The operation to mark police and army weapons ended on Thursday, March 30, in the town of Beni. Supported and financed by MONUSCO's Mine Action Service (UNMAS), the operation  aimed to identify weapons held by police and military personnel in order to ensure better monitoring thereof.

Marking a weapon means giving it an identity to better control it and prevent it from ending up in unauthorized hands.

“Basically, all weapons have serial numbers, manufacturer's numbers," explains Grégoire de Nantes, head of UNMAS/MONUSCO's small arms and light weapons project. “The principle of marking means registering these weapons at the national level and making it possible to better monitor them. It is very important that these weapons be marked and registered”.

For him, marking weapons is all the more important in an unstable area like Beni where insecurity continues to claim civilian lives.

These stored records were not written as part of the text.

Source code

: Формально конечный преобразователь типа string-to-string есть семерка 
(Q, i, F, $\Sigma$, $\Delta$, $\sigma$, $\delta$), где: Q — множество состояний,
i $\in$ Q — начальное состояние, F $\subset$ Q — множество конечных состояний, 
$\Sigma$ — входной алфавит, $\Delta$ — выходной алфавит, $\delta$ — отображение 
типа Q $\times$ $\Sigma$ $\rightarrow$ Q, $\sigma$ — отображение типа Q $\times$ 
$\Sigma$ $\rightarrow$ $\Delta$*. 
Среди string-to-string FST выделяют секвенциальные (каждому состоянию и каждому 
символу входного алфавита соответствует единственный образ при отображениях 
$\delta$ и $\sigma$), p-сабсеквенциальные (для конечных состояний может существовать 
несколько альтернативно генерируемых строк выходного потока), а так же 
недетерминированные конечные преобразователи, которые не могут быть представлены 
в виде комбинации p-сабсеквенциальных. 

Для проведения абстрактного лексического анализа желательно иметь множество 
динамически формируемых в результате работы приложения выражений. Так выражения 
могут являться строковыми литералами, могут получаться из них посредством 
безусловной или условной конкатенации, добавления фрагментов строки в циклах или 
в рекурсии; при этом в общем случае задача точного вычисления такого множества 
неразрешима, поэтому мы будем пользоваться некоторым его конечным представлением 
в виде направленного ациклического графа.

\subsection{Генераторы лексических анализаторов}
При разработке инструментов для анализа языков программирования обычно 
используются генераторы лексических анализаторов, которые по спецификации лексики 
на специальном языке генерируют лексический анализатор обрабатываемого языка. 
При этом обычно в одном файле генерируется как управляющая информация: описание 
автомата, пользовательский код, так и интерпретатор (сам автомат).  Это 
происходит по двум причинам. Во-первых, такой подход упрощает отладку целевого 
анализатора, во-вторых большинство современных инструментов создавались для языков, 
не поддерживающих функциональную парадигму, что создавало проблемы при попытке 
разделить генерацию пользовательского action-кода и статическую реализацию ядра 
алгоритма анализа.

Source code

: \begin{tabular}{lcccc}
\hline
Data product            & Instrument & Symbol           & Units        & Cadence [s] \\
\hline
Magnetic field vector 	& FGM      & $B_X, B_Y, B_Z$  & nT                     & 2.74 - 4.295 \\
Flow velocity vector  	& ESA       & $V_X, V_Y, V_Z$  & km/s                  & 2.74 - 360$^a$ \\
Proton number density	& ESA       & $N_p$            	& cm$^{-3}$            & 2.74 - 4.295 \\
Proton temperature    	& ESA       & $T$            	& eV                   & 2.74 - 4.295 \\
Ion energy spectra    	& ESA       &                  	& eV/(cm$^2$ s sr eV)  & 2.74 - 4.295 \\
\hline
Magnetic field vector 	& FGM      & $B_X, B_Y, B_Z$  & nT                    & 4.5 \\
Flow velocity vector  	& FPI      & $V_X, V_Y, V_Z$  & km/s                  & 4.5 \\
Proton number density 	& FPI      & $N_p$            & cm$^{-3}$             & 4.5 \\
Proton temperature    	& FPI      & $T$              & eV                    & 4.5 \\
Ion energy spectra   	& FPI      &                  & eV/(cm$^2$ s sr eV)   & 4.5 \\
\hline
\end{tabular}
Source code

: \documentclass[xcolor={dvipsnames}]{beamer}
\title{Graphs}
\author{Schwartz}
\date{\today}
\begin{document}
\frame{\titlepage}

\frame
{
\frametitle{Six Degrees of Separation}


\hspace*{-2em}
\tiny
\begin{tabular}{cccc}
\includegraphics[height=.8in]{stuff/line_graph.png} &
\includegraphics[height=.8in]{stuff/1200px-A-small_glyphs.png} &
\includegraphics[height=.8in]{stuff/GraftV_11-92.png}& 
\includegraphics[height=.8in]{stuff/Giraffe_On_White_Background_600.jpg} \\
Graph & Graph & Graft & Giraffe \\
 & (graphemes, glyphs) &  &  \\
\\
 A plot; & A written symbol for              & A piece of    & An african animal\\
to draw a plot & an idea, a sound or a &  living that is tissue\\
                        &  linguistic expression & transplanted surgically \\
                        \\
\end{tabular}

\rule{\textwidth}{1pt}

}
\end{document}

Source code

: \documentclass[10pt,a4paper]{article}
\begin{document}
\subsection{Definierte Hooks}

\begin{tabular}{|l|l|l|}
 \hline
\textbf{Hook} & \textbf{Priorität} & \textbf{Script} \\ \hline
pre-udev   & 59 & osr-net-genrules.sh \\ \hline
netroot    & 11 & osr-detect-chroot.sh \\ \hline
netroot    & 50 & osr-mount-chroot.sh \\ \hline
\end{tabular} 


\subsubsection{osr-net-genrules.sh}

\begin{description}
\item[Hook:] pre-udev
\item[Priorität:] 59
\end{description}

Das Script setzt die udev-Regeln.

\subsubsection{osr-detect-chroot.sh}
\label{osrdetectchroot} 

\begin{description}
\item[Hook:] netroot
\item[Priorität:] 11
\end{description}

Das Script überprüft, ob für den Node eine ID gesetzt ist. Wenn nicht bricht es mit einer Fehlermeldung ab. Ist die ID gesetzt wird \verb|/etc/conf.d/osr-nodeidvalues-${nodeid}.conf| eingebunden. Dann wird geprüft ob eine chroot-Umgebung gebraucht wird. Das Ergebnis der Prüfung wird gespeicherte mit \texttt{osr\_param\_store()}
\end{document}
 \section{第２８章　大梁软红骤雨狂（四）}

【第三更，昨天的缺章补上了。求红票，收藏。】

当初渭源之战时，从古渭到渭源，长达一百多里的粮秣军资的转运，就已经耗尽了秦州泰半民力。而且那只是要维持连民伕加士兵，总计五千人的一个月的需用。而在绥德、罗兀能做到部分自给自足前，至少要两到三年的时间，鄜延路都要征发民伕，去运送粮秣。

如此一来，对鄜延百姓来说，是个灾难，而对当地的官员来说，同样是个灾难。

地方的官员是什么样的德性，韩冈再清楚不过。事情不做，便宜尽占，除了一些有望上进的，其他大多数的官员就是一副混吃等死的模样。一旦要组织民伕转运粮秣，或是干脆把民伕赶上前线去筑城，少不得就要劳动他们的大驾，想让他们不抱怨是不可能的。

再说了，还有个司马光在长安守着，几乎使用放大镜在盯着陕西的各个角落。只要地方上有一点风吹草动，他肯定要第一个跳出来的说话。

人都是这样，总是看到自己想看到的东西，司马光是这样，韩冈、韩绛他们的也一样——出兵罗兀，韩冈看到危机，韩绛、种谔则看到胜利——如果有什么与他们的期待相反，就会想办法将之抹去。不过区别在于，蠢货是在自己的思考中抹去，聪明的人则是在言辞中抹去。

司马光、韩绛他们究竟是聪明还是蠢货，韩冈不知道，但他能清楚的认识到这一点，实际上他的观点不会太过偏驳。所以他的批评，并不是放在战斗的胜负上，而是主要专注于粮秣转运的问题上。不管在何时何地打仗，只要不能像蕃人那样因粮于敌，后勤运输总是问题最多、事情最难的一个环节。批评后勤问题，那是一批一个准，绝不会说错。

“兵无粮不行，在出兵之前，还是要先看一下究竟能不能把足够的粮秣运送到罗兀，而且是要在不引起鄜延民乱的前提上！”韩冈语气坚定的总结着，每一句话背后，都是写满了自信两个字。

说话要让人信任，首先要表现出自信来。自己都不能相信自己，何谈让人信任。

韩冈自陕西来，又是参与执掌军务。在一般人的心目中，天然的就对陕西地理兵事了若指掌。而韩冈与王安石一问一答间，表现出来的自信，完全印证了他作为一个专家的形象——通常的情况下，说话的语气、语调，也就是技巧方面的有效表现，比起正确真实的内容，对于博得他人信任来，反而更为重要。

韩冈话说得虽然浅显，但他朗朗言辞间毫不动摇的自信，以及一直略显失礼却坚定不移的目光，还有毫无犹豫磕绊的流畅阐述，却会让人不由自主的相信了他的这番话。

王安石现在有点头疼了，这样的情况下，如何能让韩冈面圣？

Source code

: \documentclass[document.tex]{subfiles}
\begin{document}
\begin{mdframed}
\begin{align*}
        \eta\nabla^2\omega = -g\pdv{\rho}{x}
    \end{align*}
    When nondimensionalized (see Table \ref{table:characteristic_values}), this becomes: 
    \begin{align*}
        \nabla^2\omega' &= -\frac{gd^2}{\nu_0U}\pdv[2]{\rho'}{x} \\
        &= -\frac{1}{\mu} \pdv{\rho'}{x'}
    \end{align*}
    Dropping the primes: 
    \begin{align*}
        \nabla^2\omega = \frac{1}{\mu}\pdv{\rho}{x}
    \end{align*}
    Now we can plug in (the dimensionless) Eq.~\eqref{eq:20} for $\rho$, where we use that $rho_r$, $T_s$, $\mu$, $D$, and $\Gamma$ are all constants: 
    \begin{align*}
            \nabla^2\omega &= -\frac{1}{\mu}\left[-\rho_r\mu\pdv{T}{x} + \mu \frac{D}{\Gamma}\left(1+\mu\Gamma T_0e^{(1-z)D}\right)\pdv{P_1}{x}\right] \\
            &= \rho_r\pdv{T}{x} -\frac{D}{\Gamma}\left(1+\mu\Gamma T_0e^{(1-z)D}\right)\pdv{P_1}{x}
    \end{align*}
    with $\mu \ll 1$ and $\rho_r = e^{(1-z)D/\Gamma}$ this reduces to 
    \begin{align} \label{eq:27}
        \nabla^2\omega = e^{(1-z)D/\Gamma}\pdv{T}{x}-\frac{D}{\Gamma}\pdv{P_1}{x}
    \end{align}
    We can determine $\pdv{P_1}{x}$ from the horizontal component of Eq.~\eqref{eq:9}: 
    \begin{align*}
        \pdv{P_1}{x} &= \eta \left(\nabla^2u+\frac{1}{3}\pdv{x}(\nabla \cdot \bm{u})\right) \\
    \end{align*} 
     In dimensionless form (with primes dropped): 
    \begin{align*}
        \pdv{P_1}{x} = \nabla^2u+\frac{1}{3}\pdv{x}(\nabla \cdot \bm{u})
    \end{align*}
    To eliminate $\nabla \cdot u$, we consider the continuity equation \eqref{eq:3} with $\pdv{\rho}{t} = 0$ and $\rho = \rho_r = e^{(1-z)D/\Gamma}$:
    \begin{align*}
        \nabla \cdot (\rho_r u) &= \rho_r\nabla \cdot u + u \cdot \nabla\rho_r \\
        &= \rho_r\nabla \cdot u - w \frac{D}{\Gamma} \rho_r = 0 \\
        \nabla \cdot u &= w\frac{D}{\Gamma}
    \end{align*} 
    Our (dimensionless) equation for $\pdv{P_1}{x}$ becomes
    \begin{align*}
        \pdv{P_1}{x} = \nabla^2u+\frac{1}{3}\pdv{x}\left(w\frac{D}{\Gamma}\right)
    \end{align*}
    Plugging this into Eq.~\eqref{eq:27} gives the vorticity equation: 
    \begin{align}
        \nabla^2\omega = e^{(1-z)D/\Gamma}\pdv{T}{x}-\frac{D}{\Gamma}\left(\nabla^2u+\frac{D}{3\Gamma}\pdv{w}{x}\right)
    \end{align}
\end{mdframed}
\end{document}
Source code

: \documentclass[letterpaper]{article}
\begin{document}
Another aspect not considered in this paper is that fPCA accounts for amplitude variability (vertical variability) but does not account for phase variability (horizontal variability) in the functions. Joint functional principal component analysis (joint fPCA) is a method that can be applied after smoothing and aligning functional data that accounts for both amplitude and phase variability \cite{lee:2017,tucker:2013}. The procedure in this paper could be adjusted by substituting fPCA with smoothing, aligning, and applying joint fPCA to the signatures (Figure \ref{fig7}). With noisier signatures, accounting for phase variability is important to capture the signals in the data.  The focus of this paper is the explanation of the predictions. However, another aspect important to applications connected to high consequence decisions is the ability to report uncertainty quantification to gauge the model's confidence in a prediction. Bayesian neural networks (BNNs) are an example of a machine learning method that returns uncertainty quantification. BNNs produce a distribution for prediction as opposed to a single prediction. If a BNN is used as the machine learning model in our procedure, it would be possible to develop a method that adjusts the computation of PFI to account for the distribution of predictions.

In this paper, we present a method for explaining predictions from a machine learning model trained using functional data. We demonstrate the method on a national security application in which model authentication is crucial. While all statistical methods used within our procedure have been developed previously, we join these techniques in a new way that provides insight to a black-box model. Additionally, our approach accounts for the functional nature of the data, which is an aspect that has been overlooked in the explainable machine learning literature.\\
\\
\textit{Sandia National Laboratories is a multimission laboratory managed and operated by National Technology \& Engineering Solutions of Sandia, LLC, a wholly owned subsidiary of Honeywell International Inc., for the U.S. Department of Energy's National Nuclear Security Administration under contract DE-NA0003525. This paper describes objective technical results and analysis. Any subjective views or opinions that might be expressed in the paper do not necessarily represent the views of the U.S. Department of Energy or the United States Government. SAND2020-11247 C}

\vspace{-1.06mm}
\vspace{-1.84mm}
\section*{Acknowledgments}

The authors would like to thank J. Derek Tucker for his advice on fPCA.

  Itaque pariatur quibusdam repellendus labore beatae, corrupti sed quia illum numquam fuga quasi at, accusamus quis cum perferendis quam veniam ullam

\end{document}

"It is necessary to mark the weapons most exposed to movement. And in insecure areas, those weapons are the most likely to disappear, to be stolen either during a massive transfer of weapons from one region to another or at the level of the individual fighter who is more exposed to theft," says Gregoire de Nantes.

He said that similar operations had already taken place in Ituri and Tanganyika before 2021.

“After a marking operation in Tanganyika," he recalled, "there were weapons that had been marked less than three months before and that were seized from illegal stockpiles in the Tanganyika region. This made it possible to trace the origin of these weapons right away. It proved the marking was effective."

In its mandate, UNMAS supports the work of the National Commission for the Control of Small Arms and Light Weapons (CNC-ALPC) set up by the government to combat the illicit circulation and proliferation of weapons in the DRC.

More than two thousand weapons marked

Hervé Kalonda, mission  chief of the CNC-ALPC, who came from Kinshasa to participate in this operation, reveals that a total of 2,600 weapons were marked during the two weeks in which the marking was carried out. In his words, "there is still a huge need".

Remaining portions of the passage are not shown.